The Old Man & The Gun di David Lowery | Recensione

Pubblicato il 22 Dicembre 2018 alle 15:00

Arriva in Italia The Old Man & The Gun, nuovo film di David Lowery che segna l’epilogo della leggendaria carriera da attore di Robert Redford.

E’ davvero un peccato che The Old Man & The Gun sia preceduto dalla fama di essere “l’ultimo film con Robert Redford“, perché in questo modo il fatto che sia anche e soprattutto un gran bel film rischia di passare in secondo piano.

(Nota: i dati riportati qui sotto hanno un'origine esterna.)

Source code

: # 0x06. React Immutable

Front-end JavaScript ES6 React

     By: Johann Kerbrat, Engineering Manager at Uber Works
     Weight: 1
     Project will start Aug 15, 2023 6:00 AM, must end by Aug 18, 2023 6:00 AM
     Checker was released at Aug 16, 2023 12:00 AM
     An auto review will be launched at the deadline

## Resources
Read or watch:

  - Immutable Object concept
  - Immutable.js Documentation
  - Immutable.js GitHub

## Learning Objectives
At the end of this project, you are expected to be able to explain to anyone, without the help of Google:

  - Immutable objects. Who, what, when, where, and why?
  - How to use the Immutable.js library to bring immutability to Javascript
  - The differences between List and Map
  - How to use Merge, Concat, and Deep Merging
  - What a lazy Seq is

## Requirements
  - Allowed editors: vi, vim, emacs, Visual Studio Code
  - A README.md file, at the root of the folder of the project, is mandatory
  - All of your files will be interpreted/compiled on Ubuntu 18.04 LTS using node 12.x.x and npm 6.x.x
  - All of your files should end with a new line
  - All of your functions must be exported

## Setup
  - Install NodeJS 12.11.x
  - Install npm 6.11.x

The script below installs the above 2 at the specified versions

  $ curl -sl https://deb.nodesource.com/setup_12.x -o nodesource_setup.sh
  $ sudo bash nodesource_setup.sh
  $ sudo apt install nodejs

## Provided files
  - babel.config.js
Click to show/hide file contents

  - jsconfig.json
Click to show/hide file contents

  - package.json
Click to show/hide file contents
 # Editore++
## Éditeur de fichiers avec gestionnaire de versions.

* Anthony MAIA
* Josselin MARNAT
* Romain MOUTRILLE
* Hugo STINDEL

Lo sceneggiatore e regista David Lowery, che dopo Senza Santi in Paradiso, Il Drago Invisibile (con Redford) e Storia di un Fantasma (con Affleck) dimostra di non essere in grado di dirigere un brutto film, allestisce un’opera-commiato delicata ed elegante, crepuscolare e sentita, dal tocco raffinato e il fare incravattato, dal sorriso gentile e un po’ beffardo, che non si accontenta solo di passare lettera d’addio ad un gigante del cinema del ‘900 ma raccoglie una sfida niente male: raccontare l’improbabile storia di un ladro gentiluomo settantenne (nella finzione; nella realtà Redford ha compiuto 82 anni ad agosto) che compie rapine armato solo del suo fascino.

Il cortocircuito è interessante: come mostrare al cinema, e quindi tramite l’uso delle immagini, e soprattutto come rendere credibile una rapina nella quale non ci si serve di una pistola, ma un cappello a falda larga e tanto charme?

Lowery, semplicemente, decide di non farlo, e allora punta i riflettori su Redford, offrendogli la passerella perfetta per brillare: l’attore con il suo ineguagliabile stile affabulatore incarna questo personaggio come nessun altro all’infuori di lui potrebbe fare, e allora il film piuttosto che farci vedere come può un settantenne che sembra un’ottantenne rapinare banche solo con le sue parole, ci fa vedere il personaggio mentre ci spiega come ha fatto, come sta per fare o come farà la prossima volta.  In pratica un film di rapine senza rapine, nel quale è lo spirito libero e impertinente del protagonista a dominare tutto e tutti, a conquistare sia il cuore (della donna che si innamora di lui, Sissy Spacek), sia l’anima del detective che gli dà la caccia (Casey Affleck, sempre perfetto nella parte del depresso, che dal vecchio bandito imparerà a guardare la vita, personale e lavorativa, con occhio diverso, più rilassato, da laissez fair).

E’ una commedia della terza età sui generis che Lowery gestisce magari non sempre in maniera perfetta, ma sicuramente adeguata: giustamente il film non avrebbe potuto essere senza Redford, l’attore si carica l’opera sulle spalle e ne diventa il fulcro intorno al quale ruotano tutti gli altri personaggi, sempre secondari e accessori alla sua storia. Non ne avrebbe avuto bisogno, ma il fatto che il personaggio di Forrest sia scritto così bene e in modo così convincente di certo lo aiuta a delinearne caratteristiche e vizi, con la rapina, l’adrenalina del brivido e questa vita semi-nomade (ha una casa davanti ad un cimitero, e forse è proprio la sua voglia di vita a tenerlo spesso lontano da quel posto) che sembrano poterlo rendere immortale, tanto quanto le gesta che ha compiuto, o che si dice che abbia compiuto.

Il parallelismo tra personaggio e attore che lo interpreta è romantico e vincente: il montaggio finale sembra voler ripercorrere la carriera del divo Hollywoodiano, e lo fa con delle trovate particolarmente eleganti (geniale la scelta di estrapolare un’inquadratura da La Caccia di Arthur Penn per farla sembrare un flashback della vita di Forrest), e se davvero Redford è arrivato al suo ultimo colpo, allora è uno che vale la pena ricordare.